[Stored data]
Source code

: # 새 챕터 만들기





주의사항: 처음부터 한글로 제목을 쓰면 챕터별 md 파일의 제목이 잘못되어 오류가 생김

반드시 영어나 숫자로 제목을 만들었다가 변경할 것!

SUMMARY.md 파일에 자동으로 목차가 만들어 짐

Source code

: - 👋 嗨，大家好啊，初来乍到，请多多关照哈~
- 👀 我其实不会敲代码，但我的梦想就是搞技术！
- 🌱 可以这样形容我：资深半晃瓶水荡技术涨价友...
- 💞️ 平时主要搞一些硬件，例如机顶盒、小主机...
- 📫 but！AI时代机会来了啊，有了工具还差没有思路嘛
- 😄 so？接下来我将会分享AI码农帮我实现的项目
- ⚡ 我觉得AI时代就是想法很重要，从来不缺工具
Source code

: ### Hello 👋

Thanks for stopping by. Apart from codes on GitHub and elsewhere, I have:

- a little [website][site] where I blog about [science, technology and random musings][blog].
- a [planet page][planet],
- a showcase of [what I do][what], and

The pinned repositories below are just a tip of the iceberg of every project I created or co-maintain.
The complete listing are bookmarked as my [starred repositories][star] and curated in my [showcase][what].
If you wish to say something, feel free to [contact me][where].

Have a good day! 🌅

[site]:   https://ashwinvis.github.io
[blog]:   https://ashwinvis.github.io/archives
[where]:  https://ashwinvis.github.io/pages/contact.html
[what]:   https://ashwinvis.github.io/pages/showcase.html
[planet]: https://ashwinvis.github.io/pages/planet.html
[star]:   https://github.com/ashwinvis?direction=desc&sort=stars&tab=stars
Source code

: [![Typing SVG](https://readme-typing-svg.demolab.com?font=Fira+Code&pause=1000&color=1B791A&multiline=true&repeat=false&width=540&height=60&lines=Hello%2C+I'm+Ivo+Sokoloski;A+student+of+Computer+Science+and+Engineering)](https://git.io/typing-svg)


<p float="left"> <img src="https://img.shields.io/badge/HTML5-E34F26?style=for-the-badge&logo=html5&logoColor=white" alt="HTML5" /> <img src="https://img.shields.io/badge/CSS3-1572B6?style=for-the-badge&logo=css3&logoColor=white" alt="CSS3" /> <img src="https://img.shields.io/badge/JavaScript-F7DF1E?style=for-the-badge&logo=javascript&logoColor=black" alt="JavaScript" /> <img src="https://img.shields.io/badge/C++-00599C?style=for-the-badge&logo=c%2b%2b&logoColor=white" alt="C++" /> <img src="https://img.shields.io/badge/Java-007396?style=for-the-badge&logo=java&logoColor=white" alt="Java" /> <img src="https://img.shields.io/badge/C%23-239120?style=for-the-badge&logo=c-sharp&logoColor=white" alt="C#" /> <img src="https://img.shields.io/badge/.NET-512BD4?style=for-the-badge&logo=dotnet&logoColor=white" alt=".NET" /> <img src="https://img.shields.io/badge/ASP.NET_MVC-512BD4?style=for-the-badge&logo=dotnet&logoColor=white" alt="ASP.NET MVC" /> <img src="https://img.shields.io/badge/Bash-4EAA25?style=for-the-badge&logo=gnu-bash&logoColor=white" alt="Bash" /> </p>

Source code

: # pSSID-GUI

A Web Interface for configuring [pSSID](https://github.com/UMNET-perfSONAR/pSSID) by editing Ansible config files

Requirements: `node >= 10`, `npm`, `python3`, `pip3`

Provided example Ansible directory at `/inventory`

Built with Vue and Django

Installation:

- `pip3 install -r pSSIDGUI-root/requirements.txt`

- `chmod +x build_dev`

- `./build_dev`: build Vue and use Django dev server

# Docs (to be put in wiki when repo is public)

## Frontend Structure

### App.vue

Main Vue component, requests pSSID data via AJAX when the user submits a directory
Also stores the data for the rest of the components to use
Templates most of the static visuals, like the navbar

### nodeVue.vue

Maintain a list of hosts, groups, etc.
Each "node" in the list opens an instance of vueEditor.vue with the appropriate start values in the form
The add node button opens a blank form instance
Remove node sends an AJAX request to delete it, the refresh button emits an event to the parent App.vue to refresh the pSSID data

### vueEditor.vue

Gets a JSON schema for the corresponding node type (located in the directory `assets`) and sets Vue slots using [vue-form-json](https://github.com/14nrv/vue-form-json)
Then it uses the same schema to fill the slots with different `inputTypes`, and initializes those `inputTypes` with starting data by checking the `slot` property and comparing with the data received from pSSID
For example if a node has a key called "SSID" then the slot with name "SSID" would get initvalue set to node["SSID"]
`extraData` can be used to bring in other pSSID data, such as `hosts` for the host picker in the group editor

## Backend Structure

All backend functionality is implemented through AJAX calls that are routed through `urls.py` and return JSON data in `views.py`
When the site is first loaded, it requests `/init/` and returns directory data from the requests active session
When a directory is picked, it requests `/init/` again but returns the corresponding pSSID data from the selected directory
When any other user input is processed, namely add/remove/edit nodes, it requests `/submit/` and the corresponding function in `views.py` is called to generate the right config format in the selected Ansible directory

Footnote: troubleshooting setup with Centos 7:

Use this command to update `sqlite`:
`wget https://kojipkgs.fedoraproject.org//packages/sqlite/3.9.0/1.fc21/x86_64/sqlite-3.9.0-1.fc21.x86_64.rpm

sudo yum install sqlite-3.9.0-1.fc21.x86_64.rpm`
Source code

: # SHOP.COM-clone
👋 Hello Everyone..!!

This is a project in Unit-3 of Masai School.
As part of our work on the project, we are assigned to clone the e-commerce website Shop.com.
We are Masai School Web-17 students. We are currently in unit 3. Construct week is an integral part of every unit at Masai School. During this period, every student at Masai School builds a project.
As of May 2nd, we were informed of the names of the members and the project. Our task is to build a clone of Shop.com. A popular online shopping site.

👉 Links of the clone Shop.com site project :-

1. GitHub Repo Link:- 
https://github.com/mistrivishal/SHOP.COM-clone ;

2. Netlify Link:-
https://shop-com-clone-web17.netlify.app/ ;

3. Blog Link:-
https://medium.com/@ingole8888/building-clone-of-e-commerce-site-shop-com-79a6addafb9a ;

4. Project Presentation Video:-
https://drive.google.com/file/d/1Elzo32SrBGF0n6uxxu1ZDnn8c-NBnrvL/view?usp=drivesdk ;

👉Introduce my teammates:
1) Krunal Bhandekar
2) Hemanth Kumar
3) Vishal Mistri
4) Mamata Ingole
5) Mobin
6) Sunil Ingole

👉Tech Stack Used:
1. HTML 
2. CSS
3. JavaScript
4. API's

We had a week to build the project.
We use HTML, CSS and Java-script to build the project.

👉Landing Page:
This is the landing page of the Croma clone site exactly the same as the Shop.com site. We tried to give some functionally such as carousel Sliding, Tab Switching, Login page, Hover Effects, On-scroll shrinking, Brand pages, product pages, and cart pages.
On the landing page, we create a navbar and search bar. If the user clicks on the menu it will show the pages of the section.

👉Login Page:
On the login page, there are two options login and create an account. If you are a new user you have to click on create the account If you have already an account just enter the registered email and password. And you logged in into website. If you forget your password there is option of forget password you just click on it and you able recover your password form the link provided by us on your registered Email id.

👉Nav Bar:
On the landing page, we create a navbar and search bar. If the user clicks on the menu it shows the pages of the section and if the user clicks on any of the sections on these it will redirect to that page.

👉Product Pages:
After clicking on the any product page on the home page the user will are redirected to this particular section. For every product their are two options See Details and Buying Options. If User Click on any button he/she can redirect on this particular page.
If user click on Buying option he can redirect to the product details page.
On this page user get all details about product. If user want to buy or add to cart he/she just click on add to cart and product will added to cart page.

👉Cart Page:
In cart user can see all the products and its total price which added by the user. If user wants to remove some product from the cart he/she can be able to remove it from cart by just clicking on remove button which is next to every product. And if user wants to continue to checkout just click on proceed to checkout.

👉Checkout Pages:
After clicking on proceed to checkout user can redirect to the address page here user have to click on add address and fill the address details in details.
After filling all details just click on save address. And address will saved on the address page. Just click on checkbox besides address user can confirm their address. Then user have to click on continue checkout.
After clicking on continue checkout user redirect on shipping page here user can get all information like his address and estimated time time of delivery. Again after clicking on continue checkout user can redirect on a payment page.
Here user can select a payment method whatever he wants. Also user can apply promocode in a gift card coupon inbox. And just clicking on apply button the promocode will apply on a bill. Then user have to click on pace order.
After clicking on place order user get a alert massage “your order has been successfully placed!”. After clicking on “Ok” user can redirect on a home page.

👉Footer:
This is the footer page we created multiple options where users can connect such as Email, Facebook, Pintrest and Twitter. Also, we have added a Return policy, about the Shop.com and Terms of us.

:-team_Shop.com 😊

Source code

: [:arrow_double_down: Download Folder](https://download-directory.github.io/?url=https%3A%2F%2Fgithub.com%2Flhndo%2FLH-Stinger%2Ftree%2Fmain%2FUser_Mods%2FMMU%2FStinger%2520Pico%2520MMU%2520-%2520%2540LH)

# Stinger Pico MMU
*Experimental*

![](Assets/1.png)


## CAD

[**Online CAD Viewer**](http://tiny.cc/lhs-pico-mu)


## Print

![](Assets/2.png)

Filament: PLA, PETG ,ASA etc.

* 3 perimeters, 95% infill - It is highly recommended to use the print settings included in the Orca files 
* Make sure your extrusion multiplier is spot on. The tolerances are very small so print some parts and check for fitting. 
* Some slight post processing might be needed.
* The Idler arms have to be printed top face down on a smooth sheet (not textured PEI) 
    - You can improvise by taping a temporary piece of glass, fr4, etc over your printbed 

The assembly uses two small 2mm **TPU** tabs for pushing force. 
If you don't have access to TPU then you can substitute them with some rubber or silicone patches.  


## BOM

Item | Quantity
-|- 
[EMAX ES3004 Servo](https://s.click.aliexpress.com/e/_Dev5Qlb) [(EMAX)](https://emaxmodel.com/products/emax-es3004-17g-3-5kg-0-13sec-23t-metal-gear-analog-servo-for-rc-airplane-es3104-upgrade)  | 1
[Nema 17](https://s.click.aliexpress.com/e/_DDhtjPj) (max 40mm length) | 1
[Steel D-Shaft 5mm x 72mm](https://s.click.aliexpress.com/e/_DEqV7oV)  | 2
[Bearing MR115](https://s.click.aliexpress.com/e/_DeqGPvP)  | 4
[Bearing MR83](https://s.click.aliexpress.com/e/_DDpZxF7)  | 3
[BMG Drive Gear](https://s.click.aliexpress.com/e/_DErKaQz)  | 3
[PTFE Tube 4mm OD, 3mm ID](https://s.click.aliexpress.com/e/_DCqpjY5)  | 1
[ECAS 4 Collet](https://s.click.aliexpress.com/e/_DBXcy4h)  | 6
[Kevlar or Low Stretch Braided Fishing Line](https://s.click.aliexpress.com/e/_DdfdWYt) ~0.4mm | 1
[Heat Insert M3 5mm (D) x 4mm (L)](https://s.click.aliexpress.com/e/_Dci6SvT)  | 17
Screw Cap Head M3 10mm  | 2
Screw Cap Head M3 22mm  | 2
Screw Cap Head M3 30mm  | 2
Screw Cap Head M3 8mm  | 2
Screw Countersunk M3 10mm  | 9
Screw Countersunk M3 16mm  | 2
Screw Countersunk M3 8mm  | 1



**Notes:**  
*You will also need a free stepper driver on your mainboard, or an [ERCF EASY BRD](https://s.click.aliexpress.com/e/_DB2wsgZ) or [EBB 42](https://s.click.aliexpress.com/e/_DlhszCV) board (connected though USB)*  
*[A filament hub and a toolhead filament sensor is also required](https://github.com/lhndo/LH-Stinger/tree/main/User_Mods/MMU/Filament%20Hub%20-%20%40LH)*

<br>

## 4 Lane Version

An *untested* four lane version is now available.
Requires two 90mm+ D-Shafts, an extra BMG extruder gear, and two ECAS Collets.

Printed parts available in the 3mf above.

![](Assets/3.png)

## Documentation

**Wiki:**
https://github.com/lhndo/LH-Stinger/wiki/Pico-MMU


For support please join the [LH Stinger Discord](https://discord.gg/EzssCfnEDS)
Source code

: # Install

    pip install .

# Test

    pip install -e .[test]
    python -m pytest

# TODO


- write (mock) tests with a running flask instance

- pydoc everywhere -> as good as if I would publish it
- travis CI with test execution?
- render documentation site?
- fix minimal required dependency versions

* Work to be completed *
If a line of the data contains "created", copy it out.

* Answer *
The pinned repositories below are just a tip of the iceberg of every project I created or co-maintain.
This is the footer page we created multiple options where users can connect such as Email, Facebook, Pintrest and Twitter. Also, we have added a Return policy, about the Shop.com and Terms of us.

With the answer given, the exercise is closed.